What the task asks: Count the lines below that contain the word "appears", and report only that number.

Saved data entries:
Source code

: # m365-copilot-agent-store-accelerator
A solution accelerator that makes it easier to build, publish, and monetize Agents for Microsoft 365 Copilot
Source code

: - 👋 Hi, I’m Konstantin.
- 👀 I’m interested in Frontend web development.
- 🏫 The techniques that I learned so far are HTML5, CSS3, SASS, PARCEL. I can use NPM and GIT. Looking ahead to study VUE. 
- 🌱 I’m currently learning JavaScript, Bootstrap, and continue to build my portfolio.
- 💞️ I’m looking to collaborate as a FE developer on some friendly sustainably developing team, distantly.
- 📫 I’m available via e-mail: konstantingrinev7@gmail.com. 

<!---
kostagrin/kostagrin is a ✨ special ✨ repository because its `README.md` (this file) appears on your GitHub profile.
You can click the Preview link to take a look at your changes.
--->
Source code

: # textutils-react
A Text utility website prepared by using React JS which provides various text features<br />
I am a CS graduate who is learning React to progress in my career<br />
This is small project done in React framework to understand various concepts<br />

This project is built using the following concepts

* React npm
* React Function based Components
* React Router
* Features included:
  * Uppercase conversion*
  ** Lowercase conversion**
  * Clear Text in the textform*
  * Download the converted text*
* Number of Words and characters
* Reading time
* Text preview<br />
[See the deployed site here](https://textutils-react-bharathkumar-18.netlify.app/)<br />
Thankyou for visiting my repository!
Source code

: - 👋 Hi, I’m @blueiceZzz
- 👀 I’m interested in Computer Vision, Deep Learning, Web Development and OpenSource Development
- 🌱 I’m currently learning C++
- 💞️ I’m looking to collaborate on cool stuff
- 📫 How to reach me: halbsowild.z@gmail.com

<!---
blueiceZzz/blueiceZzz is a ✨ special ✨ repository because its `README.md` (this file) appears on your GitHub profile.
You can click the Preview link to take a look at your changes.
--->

Solution to this exercise: 2